Architect Livio Consolino cooperates with Rizzi toward this interior design project Villa Cattelan Salgher, a country house located in Udine, Italy where the spiral staircase gets a distinctive role placed in the center of the home.
“The design concept behind the construction of this house is based on the interpretation of the “perceptive continuum” between the interior of the home and the exterior and on the emphasis on the role played by light” states Architect Livio Consolino, who designed Villa Cattelan Salgher, a house set in greenery just outside Udine, Italy.
A distinguishing trait of the design: a large spiral staircase in the centre of the home. The scenic and sculptural spiral staircase by Rizziscale is made of concrete, and its entire structure is fully visible, linking the ground floor with the first floor, along a path that begins with steps with a natural wood tread and continuing as it climbs and winds its way up gently along a handrail with satin finish stainless steel elements, in a kind of new emotional space guaranteed by the dual height. The steps are electrified, with path lights offering a beguiling night-time scene.
The interior liaises with the exterior and vice-versa in a continuous dialogue of sight and senses. In fact, the immediate feeling of well-being is guaranteed by the fact that one always feels in contact with nature wherever one is in the house, with the special added bonus of being able to observe at any time from the inside a theatrical, architectural backdrop that is capable of affording natural and extraordinarily varied pictures and panoramas that change continuously according to the change in climate and in keeping with the seasons.
The architectural composition of the house consists in a schematic “trilithic” structural solution with two side wings that support a central volume that is positioned at a right angle in an overall C-shaped distribution floor plan. This way, the space on the ground floor devoted to the large living room is completely free of any visual impairment towards the outside and vice versa, creating a pure double-height volume that guarantees a spectacular view over the garden and a genuine “pass-through” emotional feeling thanks to a maximum aperture of the floor-to-ceiling windows of a generous five meters, putting the living room space in direct contact with the portico and with the garden outside.
The kitchen too, where the large sliding French doors “join” the load-bearing structure completely, stands out as a high-tech space on the inside (in the most sophisticated modern kitchen contemporary philosophy) that is “naturally” integrated with the outside and with the tradition of this geographical area, thanks to the presence of a fragrant portion of the garden that is entirely dedicated to aromatic herbs. The flooring indoors, in natural slate, which distinguishes the entire ground floor including the bathrooms, continues outside with the same layout in opus sectile, and it is entirely integrated with the greenery in the garden.
The upward path that leads to the corridor on the first floor is totally immersed in the volumetric feeling of the house and it enhances the sensory appeal of the highly sought-after and desired brightness that renders natural light the absolute star of the architectural volume, thanks to the floor-to-ceiling windows on the ground floor, the glass protective parapets and the large strip of ribbon window in the middle. Anyone walking along the corridor is constantly accompanied by a complete view of the natural environment outside.
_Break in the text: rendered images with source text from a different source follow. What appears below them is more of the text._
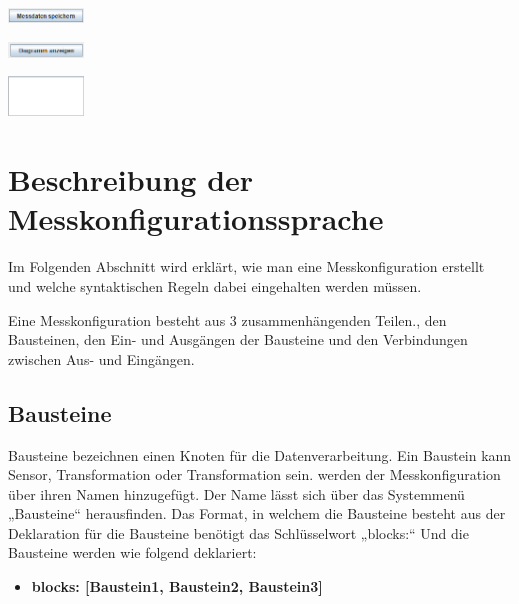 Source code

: \documentclass[parskip=full]{scrartcl}
\begin{document}
\begin{flushleft}
    \includegraphics[width = 2cm]{Grafiken/12-Messdaten_speichern.png}
\end{flushleft}

\begin{flushleft}
    \includegraphics[width = 2cm]{Grafiken/13-Diagramm_anzeigen.png}
\end{flushleft}

\begin{flushleft}
    \includegraphics[width = 2cm]{Grafiken/14-Datenanzeige.png}
\end{flushleft}

\section{Beschreibung der Messkonfigurationssprache}


Im Folgenden Abschnitt wird erklärt, wie man eine Messkonfiguration erstellt und welche syntaktischen Regeln dabei eingehalten werden müssen.  

Eine Messkonfiguration besteht aus 3 zusammenhängenden Teilen., den Bausteinen, den Ein- und Ausgängen der Bausteine und den Verbindungen zwischen Aus- und Eingängen.  

\subsection{Bausteine}

Bausteine bezeichnen einen Knoten für die Datenverarbeitung. Ein Baustein kann 
Sensor, Transformation oder Transformation sein. werden der Messkonfiguration über ihren Namen hinzugefügt. Der Name lässt sich über das Systemmenü „Bausteine“ herausfinden.   
Das Format, in welchem die Bausteine besteht aus der Deklaration für die Bausteine benötigt das Schlüsselwort „blocks:“ Und die Bausteine werden wie folgend deklariert: 

\begin{itemize}

\item[ ] \textbf{blocks: [Baustein1, Baustein2, Baustein3]}

\end{itemize}
\end{document}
The bedrooms are physically detached and not adjacent to one another: the master bedroom, with a walk-in wardrobe and en-suite bathroom, boasts a large terrace with a floor consisting of a 22 cm thick monolithic concrete slab, and a suitably waterproofed and insulated technological packet designed to withstand the load of the private roof garden (for the other bedrooms too, a flat roof that can be walked on and with insulation above the waterproofing layer is envisaged, and it can be accessorised where necessary).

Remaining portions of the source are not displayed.